Perth continues to lead the nation with the highest rental growth for both houses and units, at 8.7% and 9.7% respectively. Despite this, the trajectory of rental increases across Australia reflects broader economic conditions and a return to more balanced supply and demand. With the rental market cooling, landlords face a critical juncture to optimise their portfolios for the long term.

The slowdown in rental growth is linked to multiple factors, including easing population growth and a gradual return to pre-pandemic household sizes. During COVID-19, smaller households drove significant demand for rental properties. Now, record-low rental affordability appears to be encouraging renters to consolidate, either by sharing accommodation or returning to family homes. These trends are moderating the upward pressure on rents, providing tenants with some respite and signaling a more sustainable path forward.

CoreLogic data indicates that gross rental yields have remained stable, holding in the high 3.6% range nationally. This suggests a relatively favourable environment for landlords, particularly in regions like Perth and Darwin, where yields are significantly higher at 4.2% and 6.8%, respectively.

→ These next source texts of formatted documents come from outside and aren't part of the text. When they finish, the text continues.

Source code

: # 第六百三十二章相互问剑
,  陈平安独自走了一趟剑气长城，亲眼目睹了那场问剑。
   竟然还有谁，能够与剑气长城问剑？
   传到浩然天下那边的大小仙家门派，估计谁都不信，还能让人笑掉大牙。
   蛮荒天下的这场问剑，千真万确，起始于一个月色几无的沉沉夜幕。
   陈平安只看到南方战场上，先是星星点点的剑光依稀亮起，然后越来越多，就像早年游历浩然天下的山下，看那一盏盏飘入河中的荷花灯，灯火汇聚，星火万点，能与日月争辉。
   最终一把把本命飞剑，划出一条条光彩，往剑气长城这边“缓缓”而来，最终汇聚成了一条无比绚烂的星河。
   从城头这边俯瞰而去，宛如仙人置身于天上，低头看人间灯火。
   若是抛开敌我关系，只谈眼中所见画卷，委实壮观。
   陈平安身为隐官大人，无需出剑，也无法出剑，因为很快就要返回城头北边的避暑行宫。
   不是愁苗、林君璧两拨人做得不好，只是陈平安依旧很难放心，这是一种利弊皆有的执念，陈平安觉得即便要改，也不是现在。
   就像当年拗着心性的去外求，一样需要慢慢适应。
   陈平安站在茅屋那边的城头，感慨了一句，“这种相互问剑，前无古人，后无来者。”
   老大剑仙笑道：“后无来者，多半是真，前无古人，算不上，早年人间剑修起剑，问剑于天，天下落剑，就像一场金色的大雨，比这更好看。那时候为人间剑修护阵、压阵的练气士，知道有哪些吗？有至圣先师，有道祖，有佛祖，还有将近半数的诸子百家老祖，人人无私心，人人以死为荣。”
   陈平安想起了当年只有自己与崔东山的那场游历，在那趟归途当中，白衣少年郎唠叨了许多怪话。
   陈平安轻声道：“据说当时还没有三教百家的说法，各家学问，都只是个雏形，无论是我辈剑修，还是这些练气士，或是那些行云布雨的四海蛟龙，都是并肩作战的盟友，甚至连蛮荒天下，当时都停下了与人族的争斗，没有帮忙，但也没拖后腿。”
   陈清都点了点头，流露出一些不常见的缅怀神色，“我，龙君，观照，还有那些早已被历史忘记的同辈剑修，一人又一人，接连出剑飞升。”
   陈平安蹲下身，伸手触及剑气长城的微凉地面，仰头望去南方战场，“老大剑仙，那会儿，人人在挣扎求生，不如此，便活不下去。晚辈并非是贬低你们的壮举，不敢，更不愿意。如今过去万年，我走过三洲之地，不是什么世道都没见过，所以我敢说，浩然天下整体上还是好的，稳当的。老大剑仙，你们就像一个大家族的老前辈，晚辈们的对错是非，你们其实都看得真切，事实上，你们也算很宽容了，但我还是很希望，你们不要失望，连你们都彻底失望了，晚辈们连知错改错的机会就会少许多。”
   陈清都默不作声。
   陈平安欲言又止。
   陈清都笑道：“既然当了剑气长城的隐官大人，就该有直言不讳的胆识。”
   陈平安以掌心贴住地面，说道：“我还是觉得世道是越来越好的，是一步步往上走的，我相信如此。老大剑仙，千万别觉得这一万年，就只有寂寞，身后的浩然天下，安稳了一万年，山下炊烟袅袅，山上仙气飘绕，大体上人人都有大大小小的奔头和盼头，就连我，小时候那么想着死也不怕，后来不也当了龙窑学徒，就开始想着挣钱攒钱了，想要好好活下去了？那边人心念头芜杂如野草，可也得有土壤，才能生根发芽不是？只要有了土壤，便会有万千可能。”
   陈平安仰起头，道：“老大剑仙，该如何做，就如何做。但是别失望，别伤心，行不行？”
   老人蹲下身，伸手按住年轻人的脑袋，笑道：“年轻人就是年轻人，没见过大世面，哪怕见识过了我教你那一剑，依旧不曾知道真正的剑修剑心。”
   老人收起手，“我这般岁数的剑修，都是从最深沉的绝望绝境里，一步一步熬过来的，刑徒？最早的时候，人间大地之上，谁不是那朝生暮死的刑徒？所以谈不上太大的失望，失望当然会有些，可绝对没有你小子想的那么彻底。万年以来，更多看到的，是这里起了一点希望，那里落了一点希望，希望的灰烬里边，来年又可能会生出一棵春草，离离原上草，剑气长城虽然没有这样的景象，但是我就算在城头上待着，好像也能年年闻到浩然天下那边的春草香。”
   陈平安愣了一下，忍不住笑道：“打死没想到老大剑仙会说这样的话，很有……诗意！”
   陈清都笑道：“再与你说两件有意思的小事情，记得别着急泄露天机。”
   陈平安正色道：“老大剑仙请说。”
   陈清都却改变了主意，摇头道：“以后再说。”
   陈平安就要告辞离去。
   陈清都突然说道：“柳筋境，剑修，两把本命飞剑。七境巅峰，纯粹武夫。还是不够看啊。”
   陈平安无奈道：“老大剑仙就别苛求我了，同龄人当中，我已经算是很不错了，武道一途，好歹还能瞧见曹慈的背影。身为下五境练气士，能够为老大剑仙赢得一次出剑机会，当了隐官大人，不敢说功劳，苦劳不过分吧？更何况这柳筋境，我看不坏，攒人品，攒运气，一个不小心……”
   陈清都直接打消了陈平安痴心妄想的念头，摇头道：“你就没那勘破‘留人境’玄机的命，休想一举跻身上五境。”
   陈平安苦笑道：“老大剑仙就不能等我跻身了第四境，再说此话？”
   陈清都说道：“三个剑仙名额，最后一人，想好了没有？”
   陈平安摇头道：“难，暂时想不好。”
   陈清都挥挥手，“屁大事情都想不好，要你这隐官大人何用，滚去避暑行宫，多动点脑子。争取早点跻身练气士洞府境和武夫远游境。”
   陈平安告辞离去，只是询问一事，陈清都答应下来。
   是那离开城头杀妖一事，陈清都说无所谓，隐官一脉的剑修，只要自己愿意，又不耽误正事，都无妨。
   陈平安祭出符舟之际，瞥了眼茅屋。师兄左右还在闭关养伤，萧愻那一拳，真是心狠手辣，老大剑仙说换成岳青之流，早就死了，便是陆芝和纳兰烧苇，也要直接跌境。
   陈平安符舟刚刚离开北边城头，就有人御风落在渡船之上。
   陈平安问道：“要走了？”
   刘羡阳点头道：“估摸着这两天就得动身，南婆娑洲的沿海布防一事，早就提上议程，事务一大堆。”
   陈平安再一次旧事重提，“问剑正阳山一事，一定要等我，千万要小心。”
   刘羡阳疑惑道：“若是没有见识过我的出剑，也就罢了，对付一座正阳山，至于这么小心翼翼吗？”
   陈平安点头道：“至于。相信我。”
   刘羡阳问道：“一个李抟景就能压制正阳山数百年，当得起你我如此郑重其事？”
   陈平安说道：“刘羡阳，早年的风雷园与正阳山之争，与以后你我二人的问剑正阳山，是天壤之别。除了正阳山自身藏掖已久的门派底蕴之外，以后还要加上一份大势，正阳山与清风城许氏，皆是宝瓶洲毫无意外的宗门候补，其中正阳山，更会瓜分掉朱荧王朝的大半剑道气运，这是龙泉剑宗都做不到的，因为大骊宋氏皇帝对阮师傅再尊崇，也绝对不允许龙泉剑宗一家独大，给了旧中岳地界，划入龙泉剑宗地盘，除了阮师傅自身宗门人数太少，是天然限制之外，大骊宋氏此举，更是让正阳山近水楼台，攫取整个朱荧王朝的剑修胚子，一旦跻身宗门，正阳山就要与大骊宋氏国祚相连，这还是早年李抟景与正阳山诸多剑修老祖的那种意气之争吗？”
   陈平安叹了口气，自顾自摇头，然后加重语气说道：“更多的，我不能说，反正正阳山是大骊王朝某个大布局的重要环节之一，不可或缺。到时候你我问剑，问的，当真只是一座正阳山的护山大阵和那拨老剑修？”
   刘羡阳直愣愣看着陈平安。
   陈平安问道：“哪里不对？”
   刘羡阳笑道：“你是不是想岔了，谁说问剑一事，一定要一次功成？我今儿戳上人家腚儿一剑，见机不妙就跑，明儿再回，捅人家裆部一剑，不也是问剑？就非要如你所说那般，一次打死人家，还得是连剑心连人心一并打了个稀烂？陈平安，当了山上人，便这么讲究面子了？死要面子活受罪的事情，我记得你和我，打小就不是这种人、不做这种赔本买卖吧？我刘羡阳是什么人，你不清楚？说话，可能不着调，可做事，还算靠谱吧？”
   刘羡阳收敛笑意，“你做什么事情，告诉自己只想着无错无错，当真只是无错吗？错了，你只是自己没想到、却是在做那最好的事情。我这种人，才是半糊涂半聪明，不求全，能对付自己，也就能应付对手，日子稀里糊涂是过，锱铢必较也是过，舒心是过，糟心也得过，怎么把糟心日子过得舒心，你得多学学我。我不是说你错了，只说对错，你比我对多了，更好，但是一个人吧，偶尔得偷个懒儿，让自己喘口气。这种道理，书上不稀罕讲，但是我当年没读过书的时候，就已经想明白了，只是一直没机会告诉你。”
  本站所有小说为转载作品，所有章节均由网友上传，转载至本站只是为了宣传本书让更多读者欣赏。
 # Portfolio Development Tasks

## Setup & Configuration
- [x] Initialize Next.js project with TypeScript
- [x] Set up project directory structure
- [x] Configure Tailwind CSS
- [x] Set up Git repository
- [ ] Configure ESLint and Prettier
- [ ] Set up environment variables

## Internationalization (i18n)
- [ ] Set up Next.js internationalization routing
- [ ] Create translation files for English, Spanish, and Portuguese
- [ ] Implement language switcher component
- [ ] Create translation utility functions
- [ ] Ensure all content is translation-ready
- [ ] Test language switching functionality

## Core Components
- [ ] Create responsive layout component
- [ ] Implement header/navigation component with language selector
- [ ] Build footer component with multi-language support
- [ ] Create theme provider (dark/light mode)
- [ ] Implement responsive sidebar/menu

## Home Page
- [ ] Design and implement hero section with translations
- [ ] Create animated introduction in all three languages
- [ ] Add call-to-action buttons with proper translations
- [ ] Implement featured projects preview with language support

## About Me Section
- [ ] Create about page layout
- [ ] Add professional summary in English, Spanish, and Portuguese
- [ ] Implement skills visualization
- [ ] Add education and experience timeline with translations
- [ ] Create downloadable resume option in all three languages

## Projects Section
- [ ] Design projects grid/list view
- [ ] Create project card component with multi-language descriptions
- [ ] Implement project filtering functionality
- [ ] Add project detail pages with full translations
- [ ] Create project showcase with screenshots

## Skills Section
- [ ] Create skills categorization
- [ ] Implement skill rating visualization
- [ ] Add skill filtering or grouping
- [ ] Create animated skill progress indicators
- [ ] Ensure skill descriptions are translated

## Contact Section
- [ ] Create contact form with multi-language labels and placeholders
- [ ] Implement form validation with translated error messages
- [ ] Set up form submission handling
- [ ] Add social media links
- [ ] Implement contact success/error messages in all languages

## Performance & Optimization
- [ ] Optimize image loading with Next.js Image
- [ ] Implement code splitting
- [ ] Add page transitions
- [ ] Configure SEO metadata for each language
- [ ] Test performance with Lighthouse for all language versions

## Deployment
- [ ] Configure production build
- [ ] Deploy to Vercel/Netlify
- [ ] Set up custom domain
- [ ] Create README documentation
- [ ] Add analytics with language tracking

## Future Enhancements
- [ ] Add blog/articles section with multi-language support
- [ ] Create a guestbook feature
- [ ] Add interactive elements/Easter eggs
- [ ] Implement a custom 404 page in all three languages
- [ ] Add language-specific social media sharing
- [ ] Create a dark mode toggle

Across major cities, vacancy rates are still low. However, with advertised stock levels increasing, landlords in some regions may need to review any expectations for rental price increases.

Looking to 2025, the rental market’s trajectory will likely depend on broader economic shifts. Interest rate cuts anticipated mid-year could relieve financial pressures on investors while encouraging further activity in the property sector. However, landlords should remain mindful of affordability constraints facing tenants, as these will influence the ability to maintain consistent occupancy.

Despite challenges, structural undersupply in the housing market offers long-term support for rental income potential. With construction activity lagging due to high labour and materials costs, the demand for well-located rental properties is unlikely to wane significantly. Additionally, policy interventions aimed at addressing housing supply shortages could emerge, potentially influencing the rental market landscape.

To navigate these evolving conditions, landlords should adopt proactive strategies such as offering competitive lease terms, investing in property upgrades to attract quality tenants, and ensuring compliance with any new regulations introduced in the coming year. By balancing tenant affordability with market-driven rental adjustments, landlords can position themselves to sustain stable returns while fostering long-term relationships with tenants.

As 2025 approaches, Australia’s rental market appears poised for a steadier phase, providing landlords with opportunities to secure resilience and growth amid a changing economic and housing environment.